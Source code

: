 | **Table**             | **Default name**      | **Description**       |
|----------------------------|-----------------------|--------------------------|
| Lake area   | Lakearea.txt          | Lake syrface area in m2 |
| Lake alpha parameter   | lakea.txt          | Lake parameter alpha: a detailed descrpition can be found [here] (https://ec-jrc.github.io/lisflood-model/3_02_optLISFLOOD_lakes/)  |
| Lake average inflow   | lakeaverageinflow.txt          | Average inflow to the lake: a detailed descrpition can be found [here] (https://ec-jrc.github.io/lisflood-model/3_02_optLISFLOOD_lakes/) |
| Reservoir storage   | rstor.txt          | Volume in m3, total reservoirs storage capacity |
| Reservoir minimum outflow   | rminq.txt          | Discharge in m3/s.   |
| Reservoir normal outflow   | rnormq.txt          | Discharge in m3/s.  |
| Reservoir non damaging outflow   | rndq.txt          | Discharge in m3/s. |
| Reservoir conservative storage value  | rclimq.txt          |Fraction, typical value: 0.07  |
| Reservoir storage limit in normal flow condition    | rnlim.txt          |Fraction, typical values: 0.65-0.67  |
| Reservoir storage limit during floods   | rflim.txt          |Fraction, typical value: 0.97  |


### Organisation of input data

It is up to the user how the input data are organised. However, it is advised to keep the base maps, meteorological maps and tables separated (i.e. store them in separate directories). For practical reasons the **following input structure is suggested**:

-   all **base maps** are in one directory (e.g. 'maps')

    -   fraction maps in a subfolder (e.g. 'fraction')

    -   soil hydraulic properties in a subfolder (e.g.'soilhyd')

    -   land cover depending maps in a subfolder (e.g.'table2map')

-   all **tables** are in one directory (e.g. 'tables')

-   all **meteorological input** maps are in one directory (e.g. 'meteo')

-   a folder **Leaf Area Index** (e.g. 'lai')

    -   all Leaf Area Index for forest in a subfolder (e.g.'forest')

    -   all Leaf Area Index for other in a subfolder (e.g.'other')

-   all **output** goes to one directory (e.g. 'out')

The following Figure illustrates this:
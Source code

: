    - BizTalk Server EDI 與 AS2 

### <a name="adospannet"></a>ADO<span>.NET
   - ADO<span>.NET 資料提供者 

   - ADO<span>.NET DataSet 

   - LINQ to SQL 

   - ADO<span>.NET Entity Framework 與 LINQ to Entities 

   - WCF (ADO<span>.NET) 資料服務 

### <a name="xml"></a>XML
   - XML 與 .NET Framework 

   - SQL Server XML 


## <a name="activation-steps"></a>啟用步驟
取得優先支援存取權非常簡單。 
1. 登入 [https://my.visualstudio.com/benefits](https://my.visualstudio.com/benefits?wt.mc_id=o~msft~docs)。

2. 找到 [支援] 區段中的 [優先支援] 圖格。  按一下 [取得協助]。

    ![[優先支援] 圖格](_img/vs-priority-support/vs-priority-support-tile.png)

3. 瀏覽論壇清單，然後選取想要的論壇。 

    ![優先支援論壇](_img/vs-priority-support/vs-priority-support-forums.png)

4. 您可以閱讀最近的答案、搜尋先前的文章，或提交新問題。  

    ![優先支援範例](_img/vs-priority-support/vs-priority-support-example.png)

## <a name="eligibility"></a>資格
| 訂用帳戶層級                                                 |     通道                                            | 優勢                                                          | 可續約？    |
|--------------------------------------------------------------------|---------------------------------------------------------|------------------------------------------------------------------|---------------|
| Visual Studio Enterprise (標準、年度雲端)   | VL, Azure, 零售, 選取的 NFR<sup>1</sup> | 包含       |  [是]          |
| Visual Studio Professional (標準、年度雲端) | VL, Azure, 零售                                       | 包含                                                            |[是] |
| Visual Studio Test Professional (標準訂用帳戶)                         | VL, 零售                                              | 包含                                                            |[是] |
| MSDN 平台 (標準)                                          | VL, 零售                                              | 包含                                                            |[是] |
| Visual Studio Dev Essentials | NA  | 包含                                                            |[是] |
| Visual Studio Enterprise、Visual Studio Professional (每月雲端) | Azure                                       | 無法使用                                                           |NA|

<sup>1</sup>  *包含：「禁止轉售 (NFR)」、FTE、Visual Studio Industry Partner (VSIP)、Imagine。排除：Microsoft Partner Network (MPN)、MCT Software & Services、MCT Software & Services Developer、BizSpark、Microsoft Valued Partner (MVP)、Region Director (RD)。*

[What to do] Whenever a line above includes "span", copy it in full.

[Expected output]
### <a name="adospannet"></a>ADO<span>.NET
   - ADO<span>.NET 資料提供者 
   - ADO<span>.NET DataSet 
   - ADO<span>.NET Entity Framework 與 LINQ to Entities 
   - WCF (ADO<span>.NET) 資料服務 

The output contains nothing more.